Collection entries
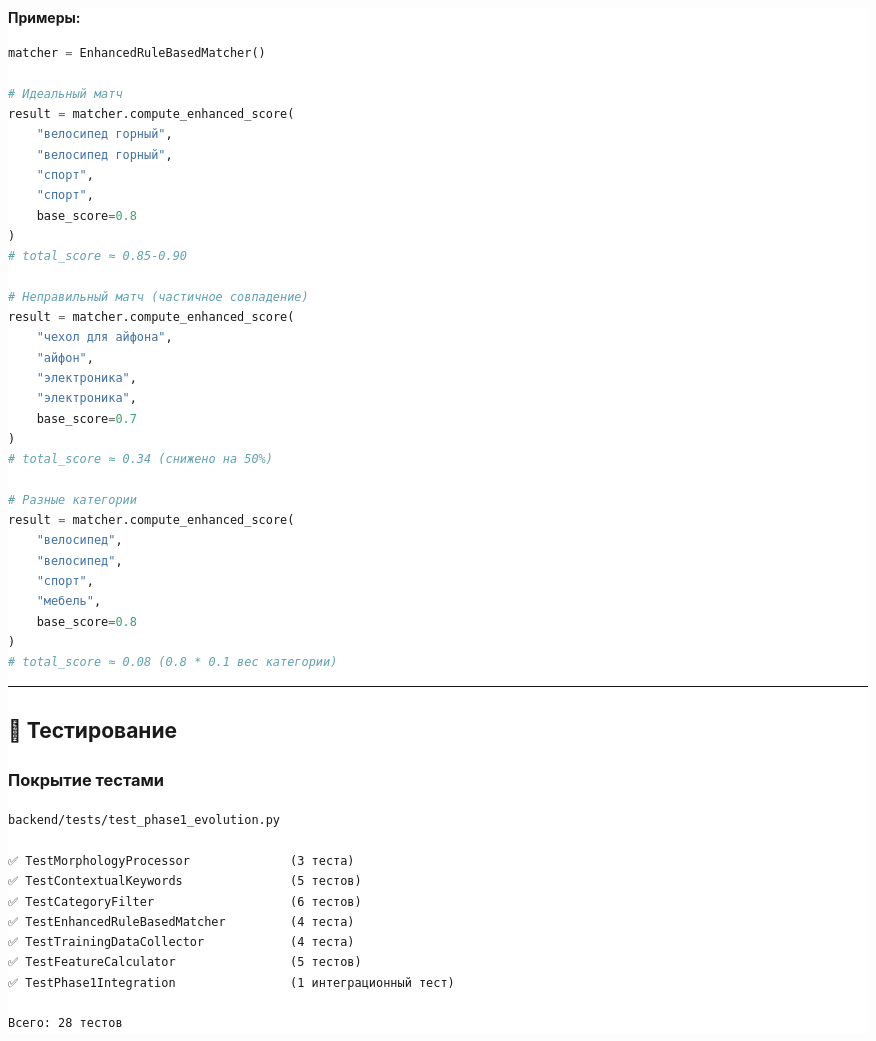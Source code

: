 **Примеры:**
```python
matcher = EnhancedRuleBasedMatcher()

# Идеальный матч
result = matcher.compute_enhanced_score(
    "велосипед горный",
    "велосипед горный",
    "спорт",
    "спорт",
    base_score=0.8
)
# total_score ≈ 0.85-0.90

# Неправильный матч (частичное совпадение)
result = matcher.compute_enhanced_score(
    "чехол для айфона",
    "айфон",
    "электроника",
    "электроника",
    base_score=0.7
)
# total_score ≈ 0.34 (снижено на 50%)

# Разные категории
result = matcher.compute_enhanced_score(
    "велосипед",
    "велосипед",
    "спорт",
    "мебель",
    base_score=0.8
)
# total_score ≈ 0.08 (0.8 * 0.1 вес категории)
```

---

## 🧪 Тестирование

### Покрытие тестами

```
backend/tests/test_phase1_evolution.py

✅ TestMorphologyProcessor              (3 теста)
✅ TestContextualKeywords               (5 тестов)
✅ TestCategoryFilter                   (6 тестов)
✅ TestEnhancedRuleBasedMatcher         (4 теста)
✅ TestTrainingDataCollector            (4 теста)
✅ TestFeatureCalculator                (5 тестов)
✅ TestPhase1Integration                (1 интеграционный тест)

Всего: 28 тестов
```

## What is expected
Find the word "категории" in the entries, and copy every line it shows up in.

## Written response
# Разные категории
# total_score ≈ 0.08 (0.8 * 0.1 вес категории)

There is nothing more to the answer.